Our occasional look at three stock market indices in sub-Saharan Africa (SSA) places Lagos well ahead of both Nairobi (NSE 20) and Johannesburg (all-share). The NSEASI has gained 22.7% ytd, compared with 14.0% for Nairobi and 4.5% for Jo’burg. It was still in negative territory ytd as recently as 09 May but has since surged, driven largely by the launch by the CBN of the fx window for investors and exporters (NAFEX). A telling factor will be the imminent Q2 reporting season, for which we have high hopes (particularly for the banks).
In our excitement at this surge in little more than two months, we should not lose sight of the low trading volumes. Turnover ytd has averaged US$9.9m equivalent at the interbank rate. This compares with US$11.7m in the similar period of 2016 although we have to allow for the exchange-rate “liberalization” in mid-June. Turnover has picked up since the launch of NAFEX but from a low base.
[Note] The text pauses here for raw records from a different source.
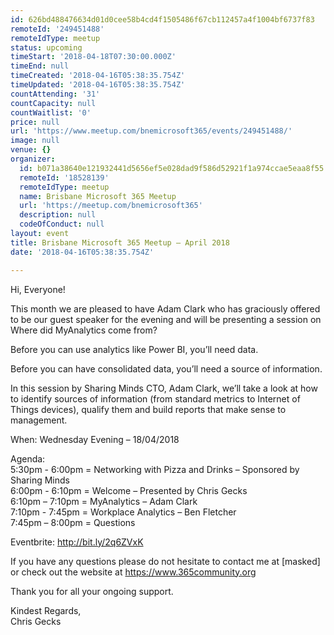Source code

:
 ```yaml
---
id: 626bd488476634d01d0cee58b4cd4f1505486f67cb112457a4f1004bf6737f83
remoteId: '249451488'
remoteIdType: meetup
status: upcoming
timeStart: '2018-04-18T07:30:00.000Z'
timeEnd: null
timeCreated: '2018-04-16T05:38:35.754Z'
timeUpdated: '2018-04-16T05:38:35.754Z'
countAttending: '31'
countCapacity: null
countWaitlist: '0'
price: null
url: 'https://www.meetup.com/bnemicrosoft365/events/249451488/'
image: null
venue: {}
organizer:
  id: b071a38640e121932441d5656ef5e028dad9f586d52921f1a974ccae5eaa8f55
  remoteId: '18528139'
  remoteIdType: meetup
  name: Brisbane Microsoft 365 Meetup
  url: 'https://meetup.com/bnemicrosoft365'
  description: null
  codeOfConduct: null
layout: event
title: Brisbane Microsoft 365 Meetup – April 2018
date: '2018-04-16T05:38:35.754Z'

---
```

<p>Hi, Everyone!</p> <p>This month we are pleased to have Adam Clark who has graciously offered to be our guest speaker for the evening and will be presenting a session on Where did MyAnalytics come from?</p> <p>Before you can use analytics like Power BI, you’ll need data.</p> <p>Before you can have consolidated data, you’ll need a source of information.</p> <p>In this session by Sharing Minds CTO, Adam Clark, we’ll take a look at how to identify sources of information (from standard metrics to Internet of Things devices), qualify them and build reports that make sense to management.</p> <p>When: Wednesday Evening – 18/04/2018</p> <p>Agenda:<br/>5:30pm - 6:00pm = Networking with Pizza and Drinks – Sponsored by Sharing Minds<br/>6:00pm - 6:10pm = Welcome – Presented by Chris Gecks<br/>6:10pm – 7:10pm = MyAnalytics – Adam Clark<br/>7:10pm - 7:45pm = Workplace Analytics – Ben Fletcher<br/>7:45pm – 8:00pm = Questions</p> <p>Eventbrite: <a href="http://bit.ly/2q6ZVxK" class="linkified">http://bit.ly/2q6ZVxK</a></p> <p>If you have any questions please do not hesitate to contact me at [masked] or check out the website at <a href="https://www.365community.org" class="linkified">https://www.365community.org</a></p> <p>Thank you for all your ongoing support.</p> <p>Kindest Regards,<br/>Chris Gecks</p>
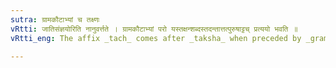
 ```yaml
---
sutra: ग्रामकौटाभ्यां च तक्ष्णः
vRtti: जातिसंज्ञयोरिति नानुवर्त्तते । ग्रामकौटाभ्यां परो यस्तक्षन्शब्दस्तदन्तात्तत्पुरुषाट्टच् प्रत्ययो भवति ॥
vRtti_eng: The affix _tach_ comes after _taksha_ when preceded by _gram_ and _kauta_, in a _Tatpurusha_ compound.

---
```

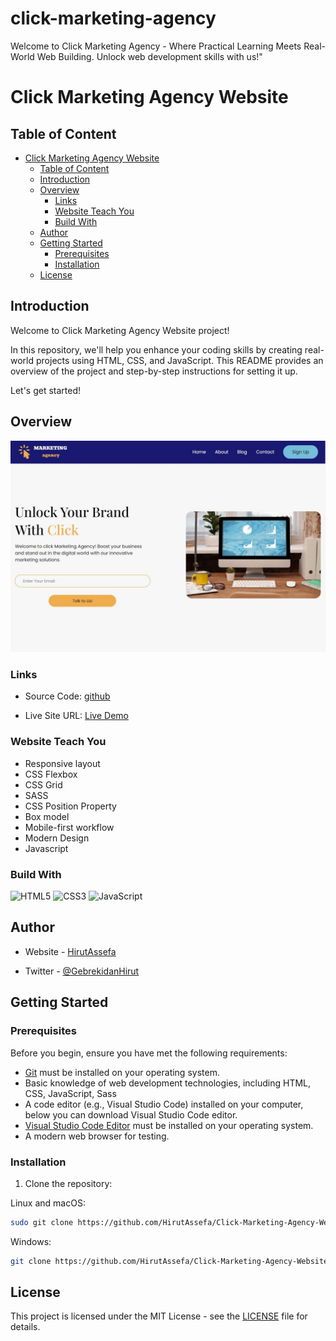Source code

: # click-marketing-agency
Welcome to Click Marketing Agency - Where Practical Learning Meets Real-World Web Building. Unlock web development skills with us!"

# Click Marketing Agency Website

## Table of Content

- [Click Marketing Agency Website](#click-marketing-agency-website)
  - [Table of Content](#table-of-content)
  - [Introduction](#introduction)
  - [Overview](#overview)
    - [Links](#links)
    - [Website Teach You](#website-teach-you)
    - [Build With](#build-with)
  - [Author](#author)
  - [Getting Started](#getting-started)
    - [Prerequisites](#prerequisites)
    - [Installation](#installation)
  - [License](#license)

## Introduction

Welcome to Click Marketing Agency Website project!

In this repository, we'll help you enhance your coding skills by creating real-world projects using HTML, CSS, and JavaScript. This README provides an overview of the project and step-by-step instructions for setting it up.

Let's get started!

## Overview

![img](/design/clickdesktop.JPG)

<!-- ### Screenshot

- Small screen: ![Mobile](./design/clickmobile.JPG)
- large screen: ![Desk Top](./design/clickdesktop.JPG) -->

### Links

- Source Code: [github](https://github.com/HirutAssefa/Click-Marketing-Agency-Website)

- Live Site URL: [Live Demo](https://Click-Marketing-Agency-Website.netlify.app/)

### Website Teach You

- Responsive layout
- CSS Flexbox
- CSS Grid
- SASS
- CSS Position Property
- Box model
- Mobile-first workflow
- Modern Design
- Javascript

### Build With

![HTML5](https://img.shields.io/badge/-HTML5-1A1B27?style=flat&logo=html5&logoColor=ffffff&labelColor=E34F26)
![CSS3](https://img.shields.io/badge/-CSS3-1A1B27?style=flat&logo=css3&logoColor=ffffff&labelColor=1572B6)
![JavaScript](https://img.shields.io/badge/-JavaScript-1A1B27?style=flat&logo=javascript&labelColor=252526)

## Author

- Website - [HirutAssefa](https://HirutAssefa.github.io/Gebrekidan-portfolio/)

- Twitter - [@GebrekidanHirut](https://twitter.com/GebrekidanHirut)

## Getting Started

### Prerequisites

Before you begin, ensure you have met the following requirements:

- [Git](https://git-scm.com/downloads "Download Git") must be installed on your operating system.
- Basic knowledge of web development technologies, including HTML, CSS, JavaScript, Sass
- A code editor (e.g., Visual Studio Code) installed on your computer, below you can download Visual Studio Code editor.
- [Visual Studio Code Editor](https://code.visualstudio.com/download "Download VSCODE") must be installed on your operating system.
- A modern web browser for testing.

### Installation

1. Clone the repository:

Linux and macOS:

```bash
sudo git clone https://github.com/HirutAssefa/Click-Marketing-Agency-Website
```

Windows:

```bash
git clone https://github.com/HirutAssefa/Click-Marketing-Agency-Website
```

## License

This project is licensed under the MIT License - see the [LICENSE](LICENSE) file for details.

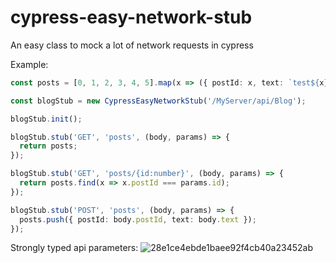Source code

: 
# cypress-easy-network-stub
An easy class to mock a lot of network requests in cypress

Example:
```typescript
const posts = [0, 1, 2, 3, 4, 5].map(x => ({ postId: x, text: `test${x}` }));

const blogStub = new CypressEasyNetworkStub('/MyServer/api/Blog');

blogStub.init();

blogStub.stub('GET', 'posts', (body, params) => {
  return posts;
});

blogStub.stub('GET', 'posts/{id:number}', (body, params) => {
  return posts.find(x => x.postId === params.id);
});

blogStub.stub('POST', 'posts', (body, params) => {
  posts.push({ postId: body.postId, text: body.text });
});
```

Strongly typed api parameters:
![28e1ce4ebde1baee92f4cb40a23452ab](https://user-images.githubusercontent.com/37637338/116729565-9955ab00-a9e7-11eb-828e-f88979f21452.gif)
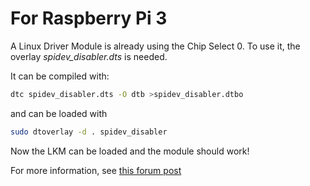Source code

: # For Raspberry Pi 3

A Linux Driver Module is already using the Chip Select 0. To use it, the overlay *spidev_disabler.dts* is needed.

It can be compiled with:

```sh
dtc spidev_disabler.dts -O dtb >spidev_disabler.dtbo
```

and can be loaded with
```sh
sudo dtoverlay -d . spidev_disabler
```

Now the LKM can be loaded and the module should work!

For more information, see [this forum post](https://www.raspberrypi.org/forums/viewtopic.php?t=151423)

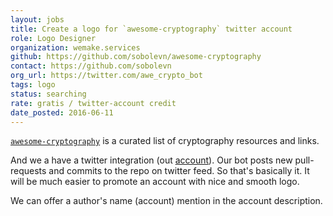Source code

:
 ```yaml
---
layout: jobs
title: Create a logo for `awesome-cryptography` twitter account
role: Logo Designer
organization: wemake.services
github: https://github.com/sobolevn/awesome-cryptography
contact: https://github.com/sobolevn
org_url: https://twitter.com/awe_crypto_bot
tags: logo
status: searching
rate: gratis / twitter-account credit
date_posted: 2016-06-11
---
```


[`awesome-cryptography`](https://github.com/sobolevn/awesome-cryptography) is a curated list of cryptography resources and links.

And we a have a twitter integration (out [account](https://twitter.com/awe_crypto_bot)). Our bot posts new pull-requests and commits to the repo on twitter feed.
So that's basically it. It will be much easier to promote an account with nice and smooth logo.

We can offer a author's name (account) mention in the account description.
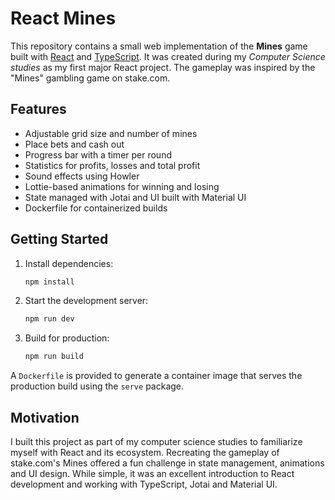 # React Mines

This repository contains a small web implementation of the **Mines** game built with [React](https://react.dev/) and [TypeScript](https://www.typescriptlang.org/). It was created during my *Computer Science studies* as my first major React project. The gameplay was inspired by the "Mines" gambling game on stake.com.

## Features

- Adjustable grid size and number of mines
- Place bets and cash out
- Progress bar with a timer per round
- Statistics for profits, losses and total profit
- Sound effects using Howler
- Lottie-based animations for winning and losing
- State managed with Jotai and UI built with Material UI
- Dockerfile for containerized builds

## Getting Started

1. Install dependencies:

   ```bash
   npm install
   ```

2. Start the development server:

   ```bash
   npm run dev
   ```

3. Build for production:

   ```bash
   npm run build
   ```

A `Dockerfile` is provided to generate a container image that serves the production build using the `serve` package.

## Motivation

I built this project as part of my computer science studies to familiarize myself with React and its ecosystem. Recreating the gameplay of stake.com's Mines offered a fun challenge in state management, animations and UI design. While simple, it was an excellent introduction to React development and working with TypeScript, Jotai and Material UI.
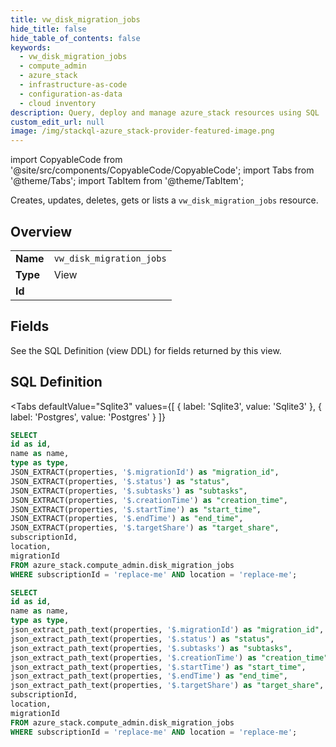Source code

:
```yaml
--- 
title: vw_disk_migration_jobs
hide_title: false
hide_table_of_contents: false
keywords:
  - vw_disk_migration_jobs
  - compute_admin
  - azure_stack
  - infrastructure-as-code
  - configuration-as-data
  - cloud inventory
description: Query, deploy and manage azure_stack resources using SQL
custom_edit_url: null
image: /img/stackql-azure_stack-provider-featured-image.png
---
```


import CopyableCode from '@site/src/components/CopyableCode/CopyableCode';
import Tabs from '@theme/Tabs';
import TabItem from '@theme/TabItem';

Creates, updates, deletes, gets or lists a <code>vw_disk_migration_jobs</code> resource.

## Overview
<table><tbody>
<tr><td><b>Name</b></td><td><code>vw_disk_migration_jobs</code></td></tr>
<tr><td><b>Type</b></td><td>View</td></tr>
<tr><td><b>Id</b></td><td><CopyableCode code="azure_stack.compute_admin.vw_disk_migration_jobs" /></td></tr>
</tbody></table>

## Fields

See the SQL Definition (view DDL) for fields returned by this view.

## SQL Definition

<Tabs
defaultValue="Sqlite3"
values={[
{ label: 'Sqlite3', value: 'Sqlite3' },
{ label: 'Postgres', value: 'Postgres' }
]}
>
<TabItem value="Sqlite3">

```sql
SELECT
id as id,
name as name,
type as type,
JSON_EXTRACT(properties, '$.migrationId') as "migration_id",
JSON_EXTRACT(properties, '$.status') as "status",
JSON_EXTRACT(properties, '$.subtasks') as "subtasks",
JSON_EXTRACT(properties, '$.creationTime') as "creation_time",
JSON_EXTRACT(properties, '$.startTime') as "start_time",
JSON_EXTRACT(properties, '$.endTime') as "end_time",
JSON_EXTRACT(properties, '$.targetShare') as "target_share",
subscriptionId,
location,
migrationId
FROM azure_stack.compute_admin.disk_migration_jobs
WHERE subscriptionId = 'replace-me' AND location = 'replace-me';
```

</TabItem>
<TabItem value="Postgres">

```sql
SELECT
id as id,
name as name,
type as type,
json_extract_path_text(properties, '$.migrationId') as "migration_id",
json_extract_path_text(properties, '$.status') as "status",
json_extract_path_text(properties, '$.subtasks') as "subtasks",
json_extract_path_text(properties, '$.creationTime') as "creation_time",
json_extract_path_text(properties, '$.startTime') as "start_time",
json_extract_path_text(properties, '$.endTime') as "end_time",
json_extract_path_text(properties, '$.targetShare') as "target_share",
subscriptionId,
location,
migrationId
FROM azure_stack.compute_admin.disk_migration_jobs
WHERE subscriptionId = 'replace-me' AND location = 'replace-me';
```

</TabItem>
</Tabs>
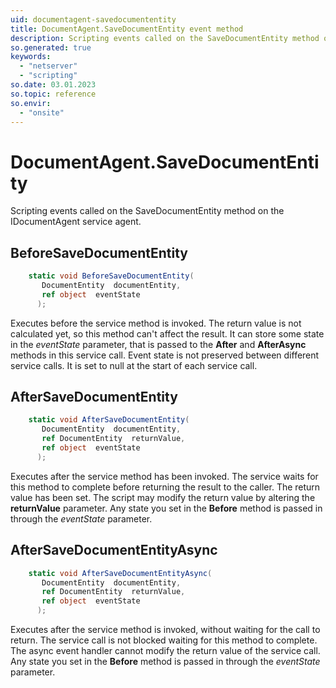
 ```yaml
---
uid: documentagent-savedocumententity
title: DocumentAgent.SaveDocumentEntity event method
description: Scripting events called on the SaveDocumentEntity method on the DocumentAgent service agent.
so.generated: true
keywords:
  - "netserver"
  - "scripting"
so.date: 03.01.2023
so.topic: reference
so.envir:
  - "onsite"
---
```

# DocumentAgent.SaveDocumentEntity

Scripting events called on the <see cref='M:SuperOffice.CRM.Services.IDocumentAgent.SaveDocumentEntity'>SaveDocumentEntity</see> method on the <see cref='IDocumentAgent'>IDocumentAgent</see>  service agent.

## BeforeSaveDocumentEntity
```cs
    static void BeforeSaveDocumentEntity(
       DocumentEntity  documentEntity,
       ref object  eventState
      );
```
Executes before the service method is invoked.
The return value is not calculated yet, so this method can't affect the result.
It can store some state in the *eventState* parameter, that is passed to the **After** and **AfterAsync** methods in this service call.
Event state is not preserved between different service calls. It is set to null at the start of each service call.
## AfterSaveDocumentEntity
```cs
    static void AfterSaveDocumentEntity(
       DocumentEntity  documentEntity,
       ref DocumentEntity  returnValue,
       ref object  eventState
      );
```
Executes after the service method has been invoked. The service waits for this method to complete before returning the result to the caller.
The return value has been set. The script may modify the return value by altering the **returnValue** parameter.
Any state you set in the **Before** method is passed in through the *eventState* parameter.
## AfterSaveDocumentEntityAsync
```cs
    static void AfterSaveDocumentEntityAsync(
       DocumentEntity  documentEntity,
       ref DocumentEntity  returnValue,
       ref object  eventState
      );
```
Executes after the service method is invoked, without waiting for the call to return.
The service call is not blocked waiting for this method to complete.
The async event handler cannot modify the return value of the service call.
Any state you set in the **Before** method is passed in through the *eventState* parameter.

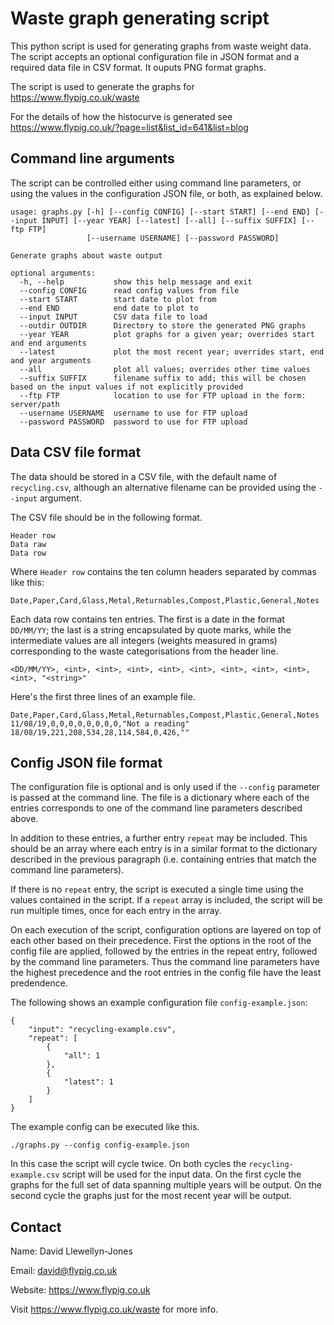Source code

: # Waste graph generating script

This python script is used for generating graphs from waste weight data. The script accepts an optional configuration file in JSON format and a required data file in CSV format. It ouputs PNG format graphs.

The script is used to generate the graphs for https://www.flypig.co.uk/waste

For the details of how the histocurve is generated see https://www.flypig.co.uk/?page=list&list_id=641&list=blog

## Command line arguments

The script can be controlled either using command line parameters, or using the values in the configuration JSON file, or both, as explained below.

```
usage: graphs.py [-h] [--config CONFIG] [--start START] [--end END] [--input INPUT] [--year YEAR] [--latest] [--all] [--suffix SUFFIX] [--ftp FTP]
                 [--username USERNAME] [--password PASSWORD]

Generate graphs about waste output

optional arguments:
  -h, --help           show this help message and exit
  --config CONFIG      read config values from file
  --start START        start date to plot from
  --end END            end date to plot to
  --input INPUT        CSV data file to load
  --outdir OUTDIR      Directory to store the generated PNG graphs
  --year YEAR          plot graphs for a given year; overrides start and end arguments
  --latest             plot the most recent year; overrides start, end and year arguments
  --all                plot all values; overrides other time values
  --suffix SUFFIX      filename suffix to add; this will be chosen based on the input values if not explicitly provided
  --ftp FTP            location to use for FTP upload in the form: server/path
  --username USERNAME  username to use for FTP upload
  --password PASSWORD  password to use for FTP upload
```

## Data CSV file format

The data should be stored in a CSV file, with the default name of `recycling.csv`, although an alternative filename can be provided using the `--input` argument.

The CSV file should be in the following format.

```
Header row
Data raw
Data row
```

Where `Header row` contains the ten column headers separated by commas like this:
```
Date,Paper,Card,Glass,Metal,Returnables,Compost,Plastic,General,Notes
```

Each data row contains ten entries. The first is a date in the format `DD/MM/YY`; the last is a string encapsulated by quote marks, while the intermediate values are all integers (weights measured in grams) corresponding to the waste categorisations from the header line.
```
<DD/MM/YY>, <int>, <int>, <int>, <int>, <int>, <int>, <int>, <int>, <int>, "<string>"
```

Here's the first three lines of an example file.
```
Date,Paper,Card,Glass,Metal,Returnables,Compost,Plastic,General,Notes
11/08/19,0,0,0,0,0,0,0,0,"Not a reading"
18/08/19,221,208,534,28,114,584,0,426,""
```

## Config JSON file format

The configuration file is optional and is only used if the `--config` parameter is passed at the command line. The file is a dictionary where each of the entries corresponds to one of the command line parameters described above.

In addition to these entries, a further entry `repeat` may be included. This should be an array where each entry is in a similar format to the dictionary described in the previous paragraph (i.e. containing entries that match the command line parameters).

If there is no `repeat` entry, the script is executed a single time using the values contained in the script. If a `repeat` array is included, the script will be run multiple times, once for each entry in the array.

On each execution of the script, configuration options are layered on top of each other based on their precedence. First the options in the root of the config file are applied, followed by the entries in the repeat entry, followed by the command line parameters. Thus the command line parameters have the highest precedence and the root entries in the config file have the least predendence.

The following shows an example configuration file `config-example.json`:
```
{
	"input": "recycling-example.csv",
	"repeat": [
		{
			"all": 1
		},
		{
			"latest": 1
		}
	]
}
```

The example config can be executed like this.
```
./graphs.py --config config-example.json
```

In this case the script will cycle twice. On both cycles the `recycling-example.csv` script will be used for the input data. On the first cycle the graphs for the full set of data spanning multiple years will be output. On the second cycle the graphs just for the most recent year will be output.

## Contact

Name: David Llewellyn-Jones

Email: david@flypig.co.uk

Website: https://www.flypig.co.uk

Visit https://www.flypig.co.uk/waste for more info.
The NSE’s latest monthly report shows that foreign participation was 46.3% of turnover in May, and 46.0% ytd. There is some evidence in the May data that domestic institutions followed offshore investors into the market.
We are at a potential watershed. If the Q2 results meet our expectations, notably for the most-traded household names, we could see buying by the large offshore investment houses which have been deterred by the workings of NAFEX.
We include Jo’burg because it is easily the largest bourse in SSA in terms of market capitalization. The many setbacks for investors in South Africa include uncertainty ahead of the contest for leadership of the ruling African National Congress, the appointment of a relative novice to the post of finance minister and an orchestrated attempt to challenge the autonomy of the central bank.